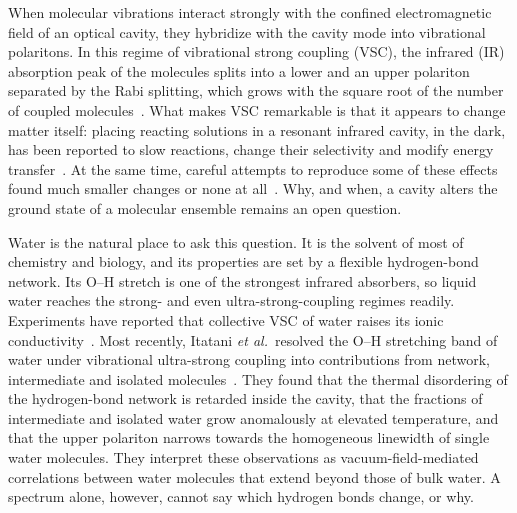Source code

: \documentclass[aps,prb,reprint,superscriptaddress,nofootinbib,floatfix]{revtex4-2}
\begin{document}
When molecular vibrations interact strongly with the confined electromagnetic field of
an optical cavity, they hybridize with the cavity mode into vibrational polaritons. In
this regime of vibrational strong coupling (VSC), the infrared (IR) absorption peak of
the molecules splits into a lower and an upper polariton separated by the Rabi
splitting, which grows with the square root of the number of coupled
molecules~\cite{Shalabney2015,Thomas2016}. What makes VSC remarkable is that it appears
to change matter itself: placing reacting solutions in a resonant infrared cavity, in
the dark, has been reported to slow reactions, change their selectivity and modify
energy transfer~\cite{Thomas2016,Thomas2019,Xiang2020,Ahn2023}. At the same time,
careful attempts to reproduce some of these effects found much smaller changes or none
at all~\cite{Imperatore2021,Wiesehan2021}. Why, and when, a cavity alters the ground
state of a molecular ensemble remains an open question.

Water is the natural place to ask this question. It is the solvent of most of
chemistry and biology, and its properties are set by a flexible hydrogen-bond network.
Its O--H stretch is one of the strongest infrared absorbers, so liquid water reaches
the strong- and even ultra-strong-coupling regimes readily. Experiments have reported
that collective VSC of water raises its ionic conductivity~\cite{Fukushima2022}. Most
recently, Itatani \textit{et al.}\ resolved the O--H stretching band of water under
vibrational ultra-strong coupling into contributions from network, intermediate and
isolated molecules~\cite{Itatani2026}. They found that the thermal disordering of the
hydrogen-bond network is retarded inside the cavity, that the fractions of
intermediate and isolated water grow anomalously at elevated temperature, and that the
upper polariton narrows towards the homogeneous linewidth of single water molecules.
They interpret these observations as vacuum-field-mediated correlations between water
molecules that extend beyond those of bulk water. A spectrum alone, however, cannot say
which hydrogen bonds change, or why.
\end{document}
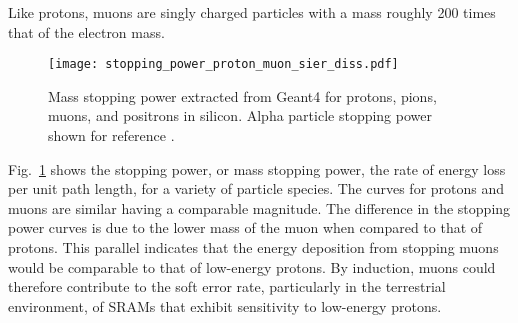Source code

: Like protons, muons are singly charged particles with a mass roughly 200 times that of the electron mass.
\begin{figure}[htbp]
    \begin{center}
        \texttt{[image: stopping\_power\_proton\_muon\_sier\_diss.pdf]}
    \end{center}
    \caption[Mass stopping power extracted from Geant4 for protons, pions, muons, and positrons in silicon. Alpha particle stopping power shown for reference.]{Mass stopping power extracted from Geant4 for protons, pions, muons, and positrons in silicon. Alpha particle stopping power shown for reference \cite{Sierawski:2011bn}.}
    \label{fig:stopping_power_protons_muons}
\end{figure}
Fig.~\ref{fig:stopping_power_protons_muons} shows the stopping power, or mass stopping power, the rate of energy loss per unit path length, for a variety of particle species.
The curves for protons and muons are similar having a comparable magnitude.
The difference in the stopping power curves is due to the lower mass of the muon when compared to that of protons.
This parallel indicates that the energy deposition from stopping muons would be comparable to that of low-energy protons.
By induction, muons could therefore contribute to the soft error rate, particularly in the terrestrial environment, of SRAMs that exhibit sensitivity to low-energy protons.

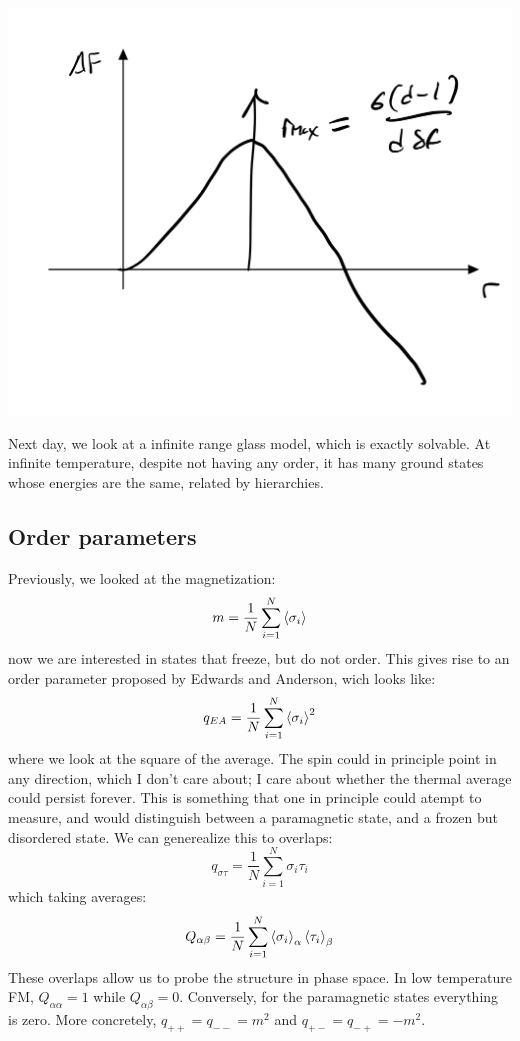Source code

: \begin{center}
    \includegraphics[scale=0.35]{Lectures/Figures/lec13-freeenergybarrier.png}
\end{center}

Next day, we look at a infinite range glass model, which is exactly solvable. At infinite temperature, despite not having any order, it has many ground states whose energies are the same, related by hierarchies.

\subsection{Order parameters}
Previously, we looked at the magnetization:
\begin{equation}
    m = \frac{1}{N}\sum_{i=1}^N \left< \sigma_i \right>
\end{equation}
now we are interested in states that freeze, but do not order. This gives rise to an order parameter proposed by Edwards and Anderson, wich looks like:
\begin{equation}
    q_{EA} = \frac{1}{N}\sum_{i=1}^N \left< \sigma_i \right>^2
\end{equation}
where we look at the square of the average. The spin could in principle point in any direction, which I don't care about; I care about whether the thermal average could persist forever. This is something that one in principle could atempt to measure, and would distinguish between a paramagnetic state, and a frozen but disordered state. We can generealize this to overlaps:
\begin{equation}
    q_{\sigma\tau} = \frac{1}{N}\sum_{i=1}^N \sigma_i \tau_i
\end{equation}
which taking averages:
\begin{equation}
    Q_{\alpha\beta} = \frac{1}{N}\sum_{i=1}^N \left< \sigma_i \right>_{\alpha}\left< \tau_i \right>_{\beta}
\end{equation}
These overlaps allow us to probe the structure in phase space. In low temperature FM, $Q_{\alpha\alpha} = 1$ while $Q_{\alpha\beta} = 0$. Conversely, for the paramagnetic states everything is zero. More concretely, $q_{++} = q_{--} = m^2$ and $q_{+-} = q_{-+} = -m^2$.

EXERCISE DESCRIPTION ->
Write out every record above exactly as it stands, but leave out the pictures.

THE COMPLETED TASK ->
Source code

: \documentclass[aps,prb,reprint,superscriptaddress,nofootinbib,floatfix]{revtex4-2}
\begin{document}
When molecular vibrations interact strongly with the confined electromagnetic field of
an optical cavity, they hybridize with the cavity mode into vibrational polaritons. In
this regime of vibrational strong coupling (VSC), the infrared (IR) absorption peak of
the molecules splits into a lower and an upper polariton separated by the Rabi
splitting, which grows with the square root of the number of coupled
molecules~\cite{Shalabney2015,Thomas2016}. What makes VSC remarkable is that it appears
to change matter itself: placing reacting solutions in a resonant infrared cavity, in
the dark, has been reported to slow reactions, change their selectivity and modify
energy transfer~\cite{Thomas2016,Thomas2019,Xiang2020,Ahn2023}. At the same time,
careful attempts to reproduce some of these effects found much smaller changes or none
at all~\cite{Imperatore2021,Wiesehan2021}. Why, and when, a cavity alters the ground
state of a molecular ensemble remains an open question.

Water is the natural place to ask this question. It is the solvent of most of
chemistry and biology, and its properties are set by a flexible hydrogen-bond network.
Its O--H stretch is one of the strongest infrared absorbers, so liquid water reaches
the strong- and even ultra-strong-coupling regimes readily. Experiments have reported
that collective VSC of water raises its ionic conductivity~\cite{Fukushima2022}. Most
recently, Itatani \textit{et al.}\ resolved the O--H stretching band of water under
vibrational ultra-strong coupling into contributions from network, intermediate and
isolated molecules~\cite{Itatani2026}. They found that the thermal disordering of the
hydrogen-bond network is retarded inside the cavity, that the fractions of
intermediate and isolated water grow anomalously at elevated temperature, and that the
upper polariton narrows towards the homogeneous linewidth of single water molecules.
They interpret these observations as vacuum-field-mediated correlations between water
molecules that extend beyond those of bulk water. A spectrum alone, however, cannot say
which hydrogen bonds change, or why.
\end{document}
Source code

: Like protons, muons are singly charged particles with a mass roughly 200 times that of the electron mass.
\begin{figure}[htbp]
    \begin{center}
        \texttt{[image: stopping\_power\_proton\_muon\_sier\_diss.pdf]}
    \end{center}
    \caption[Mass stopping power extracted from Geant4 for protons, pions, muons, and positrons in silicon. Alpha particle stopping power shown for reference.]{Mass stopping power extracted from Geant4 for protons, pions, muons, and positrons in silicon. Alpha particle stopping power shown for reference \cite{Sierawski:2011bn}.}
    \label{fig:stopping_power_protons_muons}
\end{figure}
Fig.~\ref{fig:stopping_power_protons_muons} shows the stopping power, or mass stopping power, the rate of energy loss per unit path length, for a variety of particle species.
The curves for protons and muons are similar having a comparable magnitude.
The difference in the stopping power curves is due to the lower mass of the muon when compared to that of protons.
This parallel indicates that the energy deposition from stopping muons would be comparable to that of low-energy protons.
By induction, muons could therefore contribute to the soft error rate, particularly in the terrestrial environment, of SRAMs that exhibit sensitivity to low-energy protons.

Source code

: \begin{center}
    \includegraphics[scale=0.35]{Lectures/Figures/lec13-freeenergybarrier.png}
\end{center}

Next day, we look at a infinite range glass model, which is exactly solvable. At infinite temperature, despite not having any order, it has many ground states whose energies are the same, related by hierarchies.

\subsection{Order parameters}
Previously, we looked at the magnetization:
\begin{equation}
    m = \frac{1}{N}\sum_{i=1}^N \left< \sigma_i \right>
\end{equation}
now we are interested in states that freeze, but do not order. This gives rise to an order parameter proposed by Edwards and Anderson, wich looks like:
\begin{equation}
    q_{EA} = \frac{1}{N}\sum_{i=1}^N \left< \sigma_i \right>^2
\end{equation}
where we look at the square of the average. The spin could in principle point in any direction, which I don't care about; I care about whether the thermal average could persist forever. This is something that one in principle could atempt to measure, and would distinguish between a paramagnetic state, and a frozen but disordered state. We can generealize this to overlaps:
\begin{equation}
    q_{\sigma\tau} = \frac{1}{N}\sum_{i=1}^N \sigma_i \tau_i
\end{equation}
which taking averages:
\begin{equation}
    Q_{\alpha\beta} = \frac{1}{N}\sum_{i=1}^N \left< \sigma_i \right>_{\alpha}\left< \tau_i \right>_{\beta}
\end{equation}
These overlaps allow us to probe the structure in phase space. In low temperature FM, $Q_{\alpha\alpha} = 1$ while $Q_{\alpha\beta} = 0$. Conversely, for the paramagnetic states everything is zero. More concretely, $q_{++} = q_{--} = m^2$ and $q_{+-} = q_{-+} = -m^2$.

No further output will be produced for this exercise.